Slevin went with a stylized palette, one that favored ambers and greens. The colors felt appropriate, if not especially vivid.
Blacks were rich and tight, while shadows seemed clear and appropriately visible. Without the softness, this would’ve been a good image, but the movie felt awfully ill-defined too much of the time.
I also thought that the Dolby TrueHD 5.1 soundtrack of Lucky Number Slevin proved effective, though much of the time the soundfield remained fairly subdued. It usually went with general environmental information and also added good stereo imaging for the music.
Occasionally it kicked into higher gear, though, and those scenes added punch. For instance, the storm segment early in the film used all five speakers well, and a few other louder pieces were successful.

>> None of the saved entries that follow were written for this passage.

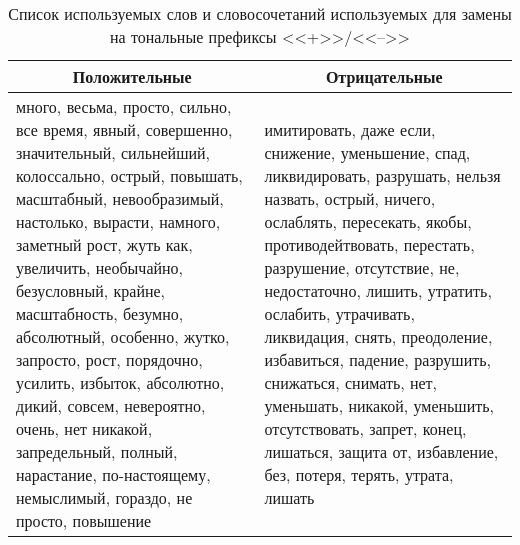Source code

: \begin{table}[htp!]
\centering
\caption{Список используемых слов и словосочетаний используемых для замены на тональные префиксы <<+>>/<<-->>}
\label{table:tone_prefixes}
\begin{tabular}{p{7.2cm}p{7.2cm}}
\hline
\multicolumn{1}{c|}{Положительные}                                                                                                                                                                                                                                                                                                                 & \multicolumn{1}{c}{Отрицательные}                                                                                                                                                                                                                                                                                  \\ \hline
много, весьма, просто, сильно, все время, явный, совершенно, значительный, сильнейший, колоссально, острый, повышать, масштабный, невообразимый, настолько, вырасти, намного, заметный рост, жуть как, увеличить, необычайно, безусловный, крайне, масштабность, безумно, абсолютный, особенно, жутко, запросто, рост, порядочно, усилить, избыток, абсолютно, дикий, совсем, невероятно, очень, нет никакой, запредельный, полный, нарастание, по-настоящему, немыслимый, гораздо, не просто, повышение & имитировать, даже если, снижение, уменьшение, спад, ликвидировать, разрушать, нельзя назвать, острый, ничего, ослаблять, пересекать, якобы, противодейтвовать, перестать, разрушение, отсутствие, не, недостаточно, лишить, утратить, ослабить, утрачивать, ликвидация, снять, преодоление, избавиться, падение, разрушить, снижаться, снимать, нет, уменьшать, никакой, уменьшить, отсутствовать, запрет, конец, лишаться, защита от, избавление, без, потеря, терять, утрата, лишать\\ \hline
\end{tabular}
\end{table}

This wasn’t an incredibly active mix, but it spread out when necessary.
Audio quality was fine. Speech seemed natural and concise, and I noticed no edginess or other problems.
Music was tight and lively, and the score also showed good range. Effects presented accurate elements that were clear and concise. Bass response appeared deep and powerful at times. This was an appropriate mix for this story.
How did the Blu-ray compare to the DVD version? The lossless audio offered a bit more warmth and dimensionality.
Even with the softness, visuals offered a step, as the Blu-ray felt more stable than the DVD. This didn’t turn into a major upgrade, but despite its weaknesses, it still topped the DVD.
A mix of extras rounds out the package, and we get two separate audio commentaries. The feature offers a solo track with director Paul McGuignan as he presents a running, screen-specific chat.
He starts with notes about how he came onto the film and what he wanted to do with the opening credits. From there we hear about cast and performances, sets and locations, cinematography and visual goals, set and costume design, editing, deleted/alternate sequences and other production topics.
Though McGuigan starts off full force, he tends to drag a little as the track progresses. However, this is a minor complaint that arises more out of slight disappointment; he opens so well that it leads us to hope the commentary will be consistently excellent. It’s not, but it remains quite engaging and informative; it’s definitely an above average discussion.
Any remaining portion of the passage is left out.